Locating Service and Charging Stations

In this paper, we consider the problem of locating service and charging stations to serve commuters. In the service station location problem we are given the paths followed by m clients and wish to locate k service stations, from a set of feasible locations, such that the maximum detour that a client has to take is minimized. We give a solution that has a maximum detour $$3\texttt{OPT}+L$$ where L is the length of the longest client-path. Electric vehicles have a limited range and charging stations need to be located so that a client can drive from the source to destination without running out of charge. We consider two variants of the problem. In the first, we are given only the source and destination of each client and have to locate facilities at some subset of locations such that every client has a feasible path.

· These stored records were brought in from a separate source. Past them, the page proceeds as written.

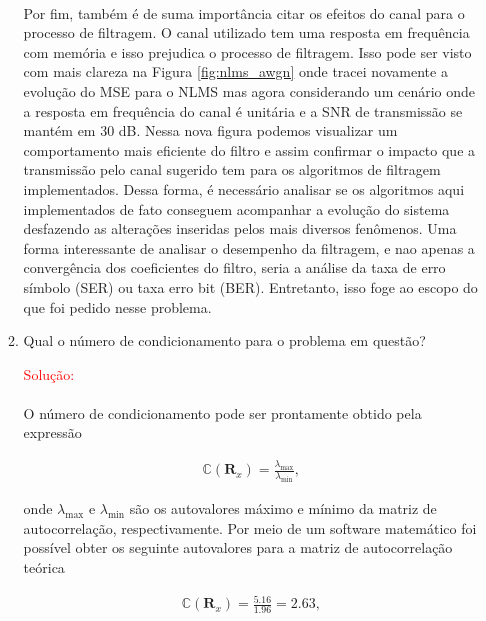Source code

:\documentclass[a4paper,10pt]{article}
\begin{document}
\begin{enumerate}
\begin{enumerate}
						\paragraph{}Por fim, também é de suma importância citar os efeitos do canal para o processo de filtragem. O canal utilizado tem uma resposta em frequência com memória e isso prejudica o processo de filtragem. Isso pode ser visto com mais clareza
						na Figura \ref{fig:nlms_awgn} onde tracei novamente a evolução do MSE para o NLMS mas agora considerando um cenário onde a resposta em frequência do canal é unitária e a SNR de transmissão se mantém em 30 dB. Nessa nova figura 
						podemos visualizar um comportamento mais eficiente do filtro e assim confirmar o impacto que a transmissão pelo canal sugerido tem para os algoritmos de filtragem implementados. Dessa forma, é necessário analisar se os algoritmos aqui 
						implementados de fato conseguem acompanhar a evolução do sistema desfazendo as alterações inseridas pelos mais diversos fenômenos. Uma forma interessante de analisar o desempenho da filtragem, e nao apenas a convergência dos coeficientes 
						do filtro, seria a análise da taxa de erro símbolo (SER) ou taxa erro bit (BER). Entretanto, isso foge ao escopo do que foi pedido nesse problema.
					
					\item Qual o número de condicionamento para o problema em questão?
					
						\textcolor{red}{Solução:}
						
						\paragraph{}O número de condicionamento pode ser prontamente obtido pela expressão

						\begin{align}
							\mathbb{C} (\mathbf{R}_{x}) = \frac{\lambda_{\text{max}}}{\lambda_{\text{min}}},
						\end{align}
					
						onde $\lambda_{\text{max}}$ e $\lambda_{\text{min}}$ são os autovalores máximo e mínimo da matriz de autocorrelação, respectivamente. Por meio de um software
						matemático foi possível obter os seguinte autovalores para a matriz de autocorrelação teórica

						\begin{align}
							\mathbb{C} (\mathbf{R}_{x}) = \frac{5.16}{1.96} = 2.63,
						\end{align}


\end{enumerate}
\end{enumerate}
\end{document}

In the second variant, we are also given the path that a client wishes to take and have to locate the facilities such that each client can follow its path without any detours. For both problems, our objective is to minimize the number of charging stations. For all three problems, when the underlying graph is a tree and the facility can be located at any vertex on the tree, we show that the problem can be solved in polynomial time. On general graphs, the problem with source-destination pairs is at least as hard as the node-weighted group-Steiner tree but if we allow vehicles in our solution to have a range of 4 times that of the optimum then we obtain an 8-approximation. For the problem with specified paths, we show that finding an $$o(\log m)$$ approximation is hard even when vehicles of our solution have a range that is a constant times larger than that of the optimum solution.